## TASK INSTRUCTIONS
Leave out the images and set down the records below exactly.
[Opening SUPPLIED MATERIAL section]
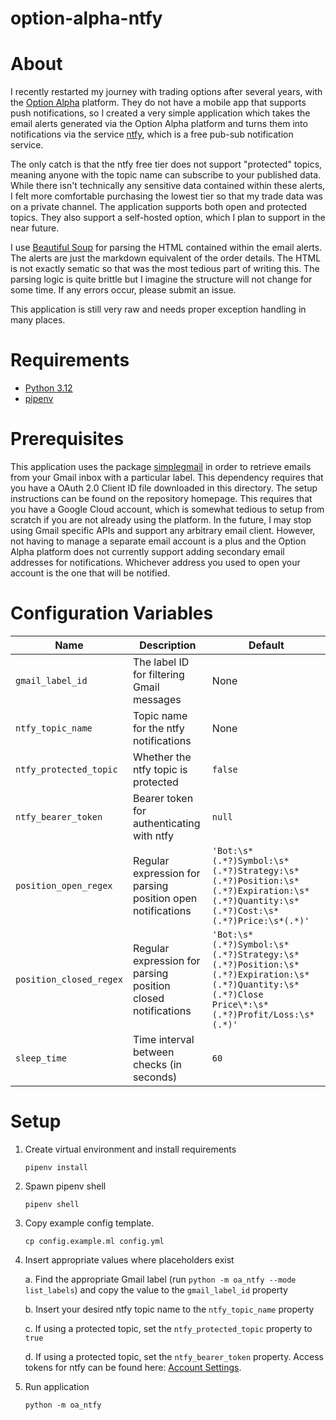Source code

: # option-alpha-ntfy

# About

I recently restarted my journey with trading options after several years, with the [Option Alpha](https://optionalpha.com/) platform. They do not have a mobile app that supports push notifications, so I created a very simple application which takes the email alerts generated via the Option Alpha platform and turns them into notifications via the service [ntfy](https://ntfy.sh/), which is a free pub-sub notification service.

The only catch is that the ntfy free tier does not support "protected" topics, meaning anyone with the topic name can subscribe to your published data. While there isn't technically any sensitive data contained within these alerts, I felt more comfortable purchasing the lowest tier so that my trade data was on a private channel. The application supports both open and protected topics. They also support a self-hosted option, which I plan to support in the near future.

I use [Beautiful Soup](https://www.crummy.com/software/BeautifulSoup/bs4/doc/) for parsing the HTML contained within the email alerts. The alerts are just the markdown equivalent of the order details. The HTML is not exactly sematic so that was the most tedious part of writing this. The parsing logic is quite brittle but I imagine the structure will not change for some time. If any errors occur, please submit an issue.

This application is still very raw and needs proper exception handling in many places.

# Requirements
- [Python 3.12](https://www.python.org/downloads/release/python-3125/)
- [pipenv](https://pipenv.pypa.io/en/latest/)

# Prerequisites

This application uses the package [simplegmail](https://github.com/jeremyephron/simplegmail) in order to retrieve emails from your Gmail inbox with a particular label. This dependency requires that you have a OAuth 2.0 Client ID file downloaded in this directory. The setup instructions can be found on the repository homepage. This requires that you have a Google Cloud account, which is somewhat tedious to setup from scratch if you are not already using the platform. In the future, I may stop using Gmail specific APIs and support any arbitrary email client. However, not having to manage a separate email account is a plus and the Option Alpha platform does not currently support adding secondary email addresses for notifications. Whichever address you used to open your account is the one that will be notified.

# Configuration Variables

| Name                    | Description                                                 | Default                                                                 |
|-------------------------|-------------------------------------------------------------|-------------------------------------------------------------------------|
| `gmail_label_id`         | The label ID for filtering Gmail messages                   | None                                                                   |
| `ntfy_topic_name`        | Topic name for the ntfy notifications                       | None                                                                   |
| `ntfy_protected_topic`   | Whether the ntfy topic is protected                         | `false`                                                                 |
| `ntfy_bearer_token`      | Bearer token for authenticating with ntfy                   | `null`                                                                  |
| `position_open_regex`    | Regular expression for parsing position open notifications  | `'Bot:\s*(.*?)Symbol:\s*(.*?)Strategy:\s*(.*?)Position:\s*(.*?)Expiration:\s*(.*?)Quantity:\s*(.*?)Cost:\s*(.*?)Price:\s*(.*)'` |
| `position_closed_regex`  | Regular expression for parsing position closed notifications| `'Bot:\s*(.*?)Symbol:\s*(.*?)Strategy:\s*(.*?)Position:\s*(.*?)Expiration:\s*(.*?)Quantity:\s*(.*?)Close Price\*:\s*(.*?)Profit/Loss:\s*(.*)'` |
| `sleep_time`             | Time interval between checks (in seconds)                   | `60`                                                                    |



# Setup
1. Create virtual environment and install requirements
    
    `pipenv install`

2. Spawn pipenv shell

    `pipenv shell`

3. Copy example config template.

    `cp config.example.ml config.yml`

4. Insert appropriate values where placeholders exist
    
    a. Find the appropriate Gmail label (run `python -m oa_ntfy --mode list_labels`) and copy the value to the `gmail_label_id` property

    b. Insert your desired ntfy topic name to the `ntfy_topic_name` property
    
    c. If using a protected topic, set the `ntfy_protected_topic` property to `true`

    d. If using a protected topic, set the `ntfy_bearer_token` property. Access tokens for ntfy can be found here: [Account Settings](https://ntfy.sh/account).


5. Run application

    `python -m oa_ntfy`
[Closing SUPPLIED MATERIAL section]
## ANSWER FOR THE TASK
Source code

: # option-alpha-ntfy

# About

I recently restarted my journey with trading options after several years, with the [Option Alpha](https://optionalpha.com/) platform. They do not have a mobile app that supports push notifications, so I created a very simple application which takes the email alerts generated via the Option Alpha platform and turns them into notifications via the service [ntfy](https://ntfy.sh/), which is a free pub-sub notification service.

The only catch is that the ntfy free tier does not support "protected" topics, meaning anyone with the topic name can subscribe to your published data. While there isn't technically any sensitive data contained within these alerts, I felt more comfortable purchasing the lowest tier so that my trade data was on a private channel. The application supports both open and protected topics. They also support a self-hosted option, which I plan to support in the near future.

I use [Beautiful Soup](https://www.crummy.com/software/BeautifulSoup/bs4/doc/) for parsing the HTML contained within the email alerts. The alerts are just the markdown equivalent of the order details. The HTML is not exactly sematic so that was the most tedious part of writing this. The parsing logic is quite brittle but I imagine the structure will not change for some time. If any errors occur, please submit an issue.

This application is still very raw and needs proper exception handling in many places.

# Requirements
- [Python 3.12](https://www.python.org/downloads/release/python-3125/)
- [pipenv](https://pipenv.pypa.io/en/latest/)

# Prerequisites

This application uses the package [simplegmail](https://github.com/jeremyephron/simplegmail) in order to retrieve emails from your Gmail inbox with a particular label. This dependency requires that you have a OAuth 2.0 Client ID file downloaded in this directory. The setup instructions can be found on the repository homepage. This requires that you have a Google Cloud account, which is somewhat tedious to setup from scratch if you are not already using the platform. In the future, I may stop using Gmail specific APIs and support any arbitrary email client. However, not having to manage a separate email account is a plus and the Option Alpha platform does not currently support adding secondary email addresses for notifications. Whichever address you used to open your account is the one that will be notified.

# Configuration Variables

| Name                    | Description                                                 | Default                                                                 |
|-------------------------|-------------------------------------------------------------|-------------------------------------------------------------------------|
| `gmail_label_id`         | The label ID for filtering Gmail messages                   | None                                                                   |
| `ntfy_topic_name`        | Topic name for the ntfy notifications                       | None                                                                   |
| `ntfy_protected_topic`   | Whether the ntfy topic is protected                         | `false`                                                                 |
| `ntfy_bearer_token`      | Bearer token for authenticating with ntfy                   | `null`                                                                  |
| `position_open_regex`    | Regular expression for parsing position open notifications  | `'Bot:\s*(.*?)Symbol:\s*(.*?)Strategy:\s*(.*?)Position:\s*(.*?)Expiration:\s*(.*?)Quantity:\s*(.*?)Cost:\s*(.*?)Price:\s*(.*)'` |
| `position_closed_regex`  | Regular expression for parsing position closed notifications| `'Bot:\s*(.*?)Symbol:\s*(.*?)Strategy:\s*(.*?)Position:\s*(.*?)Expiration:\s*(.*?)Quantity:\s*(.*?)Close Price\*:\s*(.*?)Profit/Loss:\s*(.*)'` |
| `sleep_time`             | Time interval between checks (in seconds)                   | `60`                                                                    |



# Setup
1. Create virtual environment and install requirements
    
    `pipenv install`

2. Spawn pipenv shell

    `pipenv shell`

3. Copy example config template.

    `cp config.example.ml config.yml`

4. Insert appropriate values where placeholders exist
    
    a. Find the appropriate Gmail label (run `python -m oa_ntfy --mode list_labels`) and copy the value to the `gmail_label_id` property

    b. Insert your desired ntfy topic name to the `ntfy_topic_name` property
    
    c. If using a protected topic, set the `ntfy_protected_topic` property to `true`

    d. If using a protected topic, set the `ntfy_bearer_token` property. Access tokens for ntfy can be found here: [Account Settings](https://ntfy.sh/account).


5. Run application

    `python -m oa_ntfy`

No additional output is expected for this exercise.